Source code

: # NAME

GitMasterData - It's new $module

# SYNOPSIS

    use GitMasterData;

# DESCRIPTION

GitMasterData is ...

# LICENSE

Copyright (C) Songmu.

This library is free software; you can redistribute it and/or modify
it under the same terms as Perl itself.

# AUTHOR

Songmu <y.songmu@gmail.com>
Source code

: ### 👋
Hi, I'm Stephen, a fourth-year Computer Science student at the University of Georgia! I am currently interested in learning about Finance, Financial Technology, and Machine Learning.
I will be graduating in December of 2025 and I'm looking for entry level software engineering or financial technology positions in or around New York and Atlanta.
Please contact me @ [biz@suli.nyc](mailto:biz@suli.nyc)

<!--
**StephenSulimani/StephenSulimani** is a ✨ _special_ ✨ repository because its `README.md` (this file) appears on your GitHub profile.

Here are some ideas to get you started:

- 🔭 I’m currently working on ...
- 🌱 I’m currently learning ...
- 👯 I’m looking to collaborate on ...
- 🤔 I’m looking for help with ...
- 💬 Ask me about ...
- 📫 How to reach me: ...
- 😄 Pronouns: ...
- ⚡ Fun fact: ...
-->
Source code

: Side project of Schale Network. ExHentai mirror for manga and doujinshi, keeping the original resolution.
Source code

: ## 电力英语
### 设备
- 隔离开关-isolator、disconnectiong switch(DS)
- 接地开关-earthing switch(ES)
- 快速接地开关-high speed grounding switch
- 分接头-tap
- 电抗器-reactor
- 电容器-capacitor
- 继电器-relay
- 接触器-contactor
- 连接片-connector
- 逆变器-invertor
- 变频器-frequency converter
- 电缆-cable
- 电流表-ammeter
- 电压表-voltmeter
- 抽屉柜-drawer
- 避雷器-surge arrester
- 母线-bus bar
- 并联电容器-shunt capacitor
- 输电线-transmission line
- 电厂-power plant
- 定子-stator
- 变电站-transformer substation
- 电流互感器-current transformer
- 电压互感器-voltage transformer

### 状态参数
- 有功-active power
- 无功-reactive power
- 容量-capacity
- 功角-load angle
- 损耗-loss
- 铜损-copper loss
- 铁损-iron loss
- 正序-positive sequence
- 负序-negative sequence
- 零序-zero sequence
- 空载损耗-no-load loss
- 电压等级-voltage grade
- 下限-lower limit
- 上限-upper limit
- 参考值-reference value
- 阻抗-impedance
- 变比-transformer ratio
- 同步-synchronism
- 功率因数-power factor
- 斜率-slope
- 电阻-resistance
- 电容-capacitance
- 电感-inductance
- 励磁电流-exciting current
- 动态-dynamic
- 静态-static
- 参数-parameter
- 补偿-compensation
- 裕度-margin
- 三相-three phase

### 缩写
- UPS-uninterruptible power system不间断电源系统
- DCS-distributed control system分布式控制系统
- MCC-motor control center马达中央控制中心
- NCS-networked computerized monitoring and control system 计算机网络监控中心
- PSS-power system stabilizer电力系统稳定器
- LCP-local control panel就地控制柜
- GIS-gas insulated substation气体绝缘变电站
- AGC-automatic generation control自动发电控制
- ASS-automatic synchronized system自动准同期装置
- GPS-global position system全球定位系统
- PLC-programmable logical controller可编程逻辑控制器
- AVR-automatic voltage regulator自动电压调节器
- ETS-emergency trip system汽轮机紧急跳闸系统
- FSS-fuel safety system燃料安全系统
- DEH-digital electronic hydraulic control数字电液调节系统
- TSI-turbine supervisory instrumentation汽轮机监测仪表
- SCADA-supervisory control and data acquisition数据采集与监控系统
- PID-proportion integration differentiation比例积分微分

WHAT IS NEEDED:
Please make an exact copy of the lines above from the line with "- 容量-capacity" through the line with "- FSS-fuel safety system燃料安全系统", both ends included.

RESULT FOR THIS TASK:
- 容量-capacity
- 功角-load angle
- 损耗-loss
- 铜损-copper loss
- 铁损-iron loss
- 正序-positive sequence
- 负序-negative sequence
- 零序-zero sequence
- 空载损耗-no-load loss
- 电压等级-voltage grade
- 下限-lower limit
- 上限-upper limit
- 参考值-reference value
- 阻抗-impedance
- 变比-transformer ratio
- 同步-synchronism
- 功率因数-power factor
- 斜率-slope
- 电阻-resistance
- 电容-capacitance
- 电感-inductance
- 励磁电流-exciting current
- 动态-dynamic
- 静态-static
- 参数-parameter
- 补偿-compensation
- 裕度-margin
- 三相-three phase

### 缩写
- UPS-uninterruptible power system不间断电源系统
- DCS-distributed control system分布式控制系统
- MCC-motor control center马达中央控制中心
- NCS-networked computerized monitoring and control system 计算机网络监控中心
- PSS-power system stabilizer电力系统稳定器
- LCP-local control panel就地控制柜
- GIS-gas insulated substation气体绝缘变电站
- AGC-automatic generation control自动发电控制
- ASS-automatic synchronized system自动准同期装置
- GPS-global position system全球定位系统
- PLC-programmable logical controller可编程逻辑控制器
- AVR-automatic voltage regulator自动电压调节器
- ETS-emergency trip system汽轮机紧急跳闸系统
- FSS-fuel safety system燃料安全系统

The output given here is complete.